Write the data out again in full, with no departure from the original.

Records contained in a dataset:
· · · · · · ·
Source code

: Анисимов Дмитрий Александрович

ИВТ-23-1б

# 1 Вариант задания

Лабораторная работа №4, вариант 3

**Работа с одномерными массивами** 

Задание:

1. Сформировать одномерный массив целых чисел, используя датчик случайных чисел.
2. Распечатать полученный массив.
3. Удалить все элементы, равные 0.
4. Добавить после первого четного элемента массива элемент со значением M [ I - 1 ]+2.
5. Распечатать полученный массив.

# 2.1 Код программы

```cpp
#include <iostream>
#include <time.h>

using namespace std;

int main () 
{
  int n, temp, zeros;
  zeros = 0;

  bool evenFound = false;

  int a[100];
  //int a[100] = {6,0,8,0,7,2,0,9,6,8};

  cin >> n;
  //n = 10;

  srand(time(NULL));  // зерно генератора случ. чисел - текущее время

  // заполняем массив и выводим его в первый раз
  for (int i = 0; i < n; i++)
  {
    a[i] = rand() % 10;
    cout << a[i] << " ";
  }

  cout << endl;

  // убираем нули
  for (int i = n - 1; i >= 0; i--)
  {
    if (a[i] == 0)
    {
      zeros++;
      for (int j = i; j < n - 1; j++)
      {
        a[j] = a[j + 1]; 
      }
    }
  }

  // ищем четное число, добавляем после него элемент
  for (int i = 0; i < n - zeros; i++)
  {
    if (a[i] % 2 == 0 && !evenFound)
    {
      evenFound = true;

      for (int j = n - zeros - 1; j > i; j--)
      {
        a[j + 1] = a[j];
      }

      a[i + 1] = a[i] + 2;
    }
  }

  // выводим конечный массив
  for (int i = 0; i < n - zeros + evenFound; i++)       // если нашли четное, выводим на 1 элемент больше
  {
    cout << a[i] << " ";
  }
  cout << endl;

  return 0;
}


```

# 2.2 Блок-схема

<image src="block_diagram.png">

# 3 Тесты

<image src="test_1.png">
· · · · · · ·
**EXERCISE ANSWER:**
Source code

: Анисимов Дмитрий Александрович

ИВТ-23-1б

# 1 Вариант задания

Лабораторная работа №4, вариант 3

**Работа с одномерными массивами** 

Задание:

1. Сформировать одномерный массив целых чисел, используя датчик случайных чисел.
2. Распечатать полученный массив.
3. Удалить все элементы, равные 0.
4. Добавить после первого четного элемента массива элемент со значением M [ I - 1 ]+2.
5. Распечатать полученный массив.

# 2.1 Код программы

```cpp
#include <iostream>
#include <time.h>

using namespace std;

int main () 
{
  int n, temp, zeros;
  zeros = 0;

  bool evenFound = false;

  int a[100];
  //int a[100] = {6,0,8,0,7,2,0,9,6,8};

  cin >> n;
  //n = 10;

  srand(time(NULL));  // зерно генератора случ. чисел - текущее время

  // заполняем массив и выводим его в первый раз
  for (int i = 0; i < n; i++)
  {
    a[i] = rand() % 10;
    cout << a[i] << " ";
  }

  cout << endl;

  // убираем нули
  for (int i = n - 1; i >= 0; i--)
  {
    if (a[i] == 0)
    {
      zeros++;
      for (int j = i; j < n - 1; j++)
      {
        a[j] = a[j + 1]; 
      }
    }
  }

  // ищем четное число, добавляем после него элемент
  for (int i = 0; i < n - zeros; i++)
  {
    if (a[i] % 2 == 0 && !evenFound)
    {
      evenFound = true;

      for (int j = n - zeros - 1; j > i; j--)
      {
        a[j + 1] = a[j];
      }

      a[i + 1] = a[i] + 2;
    }
  }

  // выводим конечный массив
  for (int i = 0; i < n - zeros + evenFound; i++)       // если нашли четное, выводим на 1 элемент больше
  {
    cout << a[i] << " ";
  }
  cout << endl;

  return 0;
}


```

# 2.2 Блок-схема

<image src="block_diagram.png">

# 3 Тесты

<image src="test_1.png">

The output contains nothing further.